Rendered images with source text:

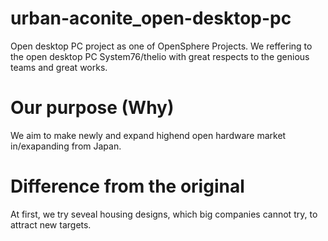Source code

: # urban-aconite_open-desktop-pc
Open desktop PC project as one of OpenSphere Projects.
We reffering to the open desktop PC System76/thelio with great respects to the genious teams and great works.

# Our purpose (Why)
We aim to make newly and expand highend open hardware market in/exapanding from Japan.

# Difference from the original
At first, we try seveal housing designs, which big companies cannot try, to attract new targets.
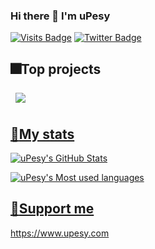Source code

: ### Hi there 👋 I'm uPesy

[![Visits Badge](https://badges.pufler.dev/visits/uPesy/uPesy)]()
[![Twitter Badge](https://img.shields.io/badge/Twitter-Profile-informational?style=flat&logo=twitter&logoColor=white&color=1CA2F1)](https://twitter.com/_uPesy)


## :fireworks:Top projects

<a href="https://github.com/uPesy/easyeda2kicad.py">
  <img align="center" style="margin:0.5rem" src="https://github-readme-stats.vercel.app/api/pin?username=uPesy&repo=easyeda2kicad.py&theme=default_repocard" />

## :rocket:My stats 

![uPesy's GitHub Stats](https://github-readme-stats.vercel.app/api?username=uPesy&show_icons=true&theme=default)

![uPesy's Most used languages](https://github-readme-stats.vercel.app/api/top-langs/?username=uPesy&theme=default&layout=compact&hide=makefile)

## :gift:Support me
<a href="https://www.upesy.com" target="_blank">https://www.upesy.com</a>
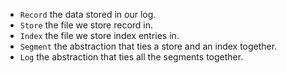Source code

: 
- `Record` the data stored in our log.
- `Store` the file we store record in.
- `Index` the file we store index entries in.
- `Segment` the abstraction that ties a store and an index together.
- `Log` the abstraction that ties all the segments together.
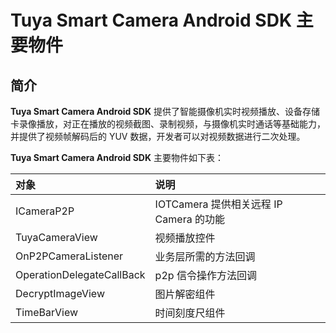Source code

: # Tuya Smart Camera Android SDK 主要物件



## 简介

**Tuya Smart Camera Android SDK** 提供了智能摄像机实时视频播放、设备存储卡录像播放，对正在播放的视频截图、录制视频，与摄像机实时通话等基础能力，并提供了视频帧解码后的 YUV 数据，开发者可以对视频数据进行二次处理。

**Tuya Smart Camera Android SDK** 主要物件如下表：


| 对象                    |说明 |
| :----------------------- | :----------------------------- |
| ICameraP2P                 | IOTCamera 提供相关远程 IP Camera 的功能 |
| TuyaCameraView          |                         视频播放控件 |
| OnP2PCameraListener |                 业务层所需的方法回调 |
| OperationDelegateCallBack |                p2p 信令操作方法回调 |
| DecryptImageView |                 图片解密组件 |
| TimeBarView |                 时间刻度尺组件 |

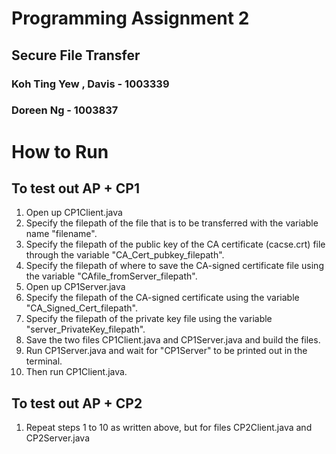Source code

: # Programming Assignment 2

## Secure File Transfer

### Koh Ting Yew , Davis - 1003339

### Doreen Ng -  1003837



# How to Run

## To test out AP + CP1
1. Open up CP1Client.java
2. Specify the filepath of the file that is to be transferred with the variable name "filename".
3. Specify the filepath of the public key of the CA certificate (cacse.crt) file through the variable "CA_Cert_pubkey_filepath".
4. Specify the filepath of where to save the CA-signed certificate file using the variable "CAfile_fromServer_filepath".
5. Open up CP1Server.java
6. Specify the filepath of the CA-signed certificate using the variable "CA_Signed_Cert_filepath".
7. Specify the filepath of the private key file using the variable "server_PrivateKey_filepath".
8. Save the two files CP1Client.java and CP1Server.java and build the files.
9. Run CP1Server.java and wait for "CP1Server" to be printed out in the terminal.
10. Then run CP1Client.java.

## To test out AP + CP2
1. Repeat steps 1 to 10 as written above, but for files CP2Client.java and CP2Server.java


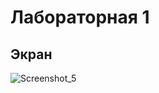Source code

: <h1> Лабораторная 1 </h1>

## Экран

![Screenshot_5](https://github.com/D3nov3l/Android/assets/144843309/9314d6d4-ff46-4c8b-9dce-02f41d14d712)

Task description>
Write out the data exactly, and exclude every picture it holds.

Response to this task>
Source code

: # urban-aconite_open-desktop-pc
Open desktop PC project as one of OpenSphere Projects.
We reffering to the open desktop PC System76/thelio with great respects to the genious teams and great works.

# Our purpose (Why)
We aim to make newly and expand highend open hardware market in/exapanding from Japan.

# Difference from the original
At first, we try seveal housing designs, which big companies cannot try, to attract new targets.
Source code

: ### Hi there 👋 I'm uPesy

[![Visits Badge](https://badges.pufler.dev/visits/uPesy/uPesy)]()
[![Twitter Badge](https://img.shields.io/badge/Twitter-Profile-informational?style=flat&logo=twitter&logoColor=white&color=1CA2F1)](https://twitter.com/_uPesy)


## :fireworks:Top projects

<a href="https://github.com/uPesy/easyeda2kicad.py">
  <img align="center" style="margin:0.5rem" src="https://github-readme-stats.vercel.app/api/pin?username=uPesy&repo=easyeda2kicad.py&theme=default_repocard" />

## :rocket:My stats 

![uPesy's GitHub Stats](https://github-readme-stats.vercel.app/api?username=uPesy&show_icons=true&theme=default)

![uPesy's Most used languages](https://github-readme-stats.vercel.app/api/top-langs/?username=uPesy&theme=default&layout=compact&hide=makefile)

## :gift:Support me
<a href="https://www.upesy.com" target="_blank">https://www.upesy.com</a>
Source code

: 
- `Record` the data stored in our log.
- `Store` the file we store record in.
- `Index` the file we store index entries in.
- `Segment` the abstraction that ties a store and an index together.
- `Log` the abstraction that ties all the segments together.
Source code

: # Tuya Smart Camera Android SDK 主要物件



## 简介

**Tuya Smart Camera Android SDK** 提供了智能摄像机实时视频播放、设备存储卡录像播放，对正在播放的视频截图、录制视频，与摄像机实时通话等基础能力，并提供了视频帧解码后的 YUV 数据，开发者可以对视频数据进行二次处理。

**Tuya Smart Camera Android SDK** 主要物件如下表：


| 对象                    |说明 |
| :----------------------- | :----------------------------- |
| ICameraP2P                 | IOTCamera 提供相关远程 IP Camera 的功能 |
| TuyaCameraView          |                         视频播放控件 |
| OnP2PCameraListener |                 业务层所需的方法回调 |
| OperationDelegateCallBack |                p2p 信令操作方法回调 |
| DecryptImageView |                 图片解密组件 |
| TimeBarView |                 时间刻度尺组件 |

Source code

: # Programming Assignment 2

## Secure File Transfer

### Koh Ting Yew , Davis - 1003339

### Doreen Ng -  1003837



# How to Run

## To test out AP + CP1
1. Open up CP1Client.java
2. Specify the filepath of the file that is to be transferred with the variable name "filename".
3. Specify the filepath of the public key of the CA certificate (cacse.crt) file through the variable "CA_Cert_pubkey_filepath".
4. Specify the filepath of where to save the CA-signed certificate file using the variable "CAfile_fromServer_filepath".
5. Open up CP1Server.java
6. Specify the filepath of the CA-signed certificate using the variable "CA_Signed_Cert_filepath".
7. Specify the filepath of the private key file using the variable "server_PrivateKey_filepath".
8. Save the two files CP1Client.java and CP1Server.java and build the files.
9. Run CP1Server.java and wait for "CP1Server" to be printed out in the terminal.
10. Then run CP1Client.java.

## To test out AP + CP2
1. Repeat steps 1 to 10 as written above, but for files CP2Client.java and CP2Server.java


Source code

: <h1> Лабораторная 1 </h1>

## Экран

![Screenshot_5](https://github.com/D3nov3l/Android/assets/144843309/9314d6d4-ff46-4c8b-9dce-02f41d14d712)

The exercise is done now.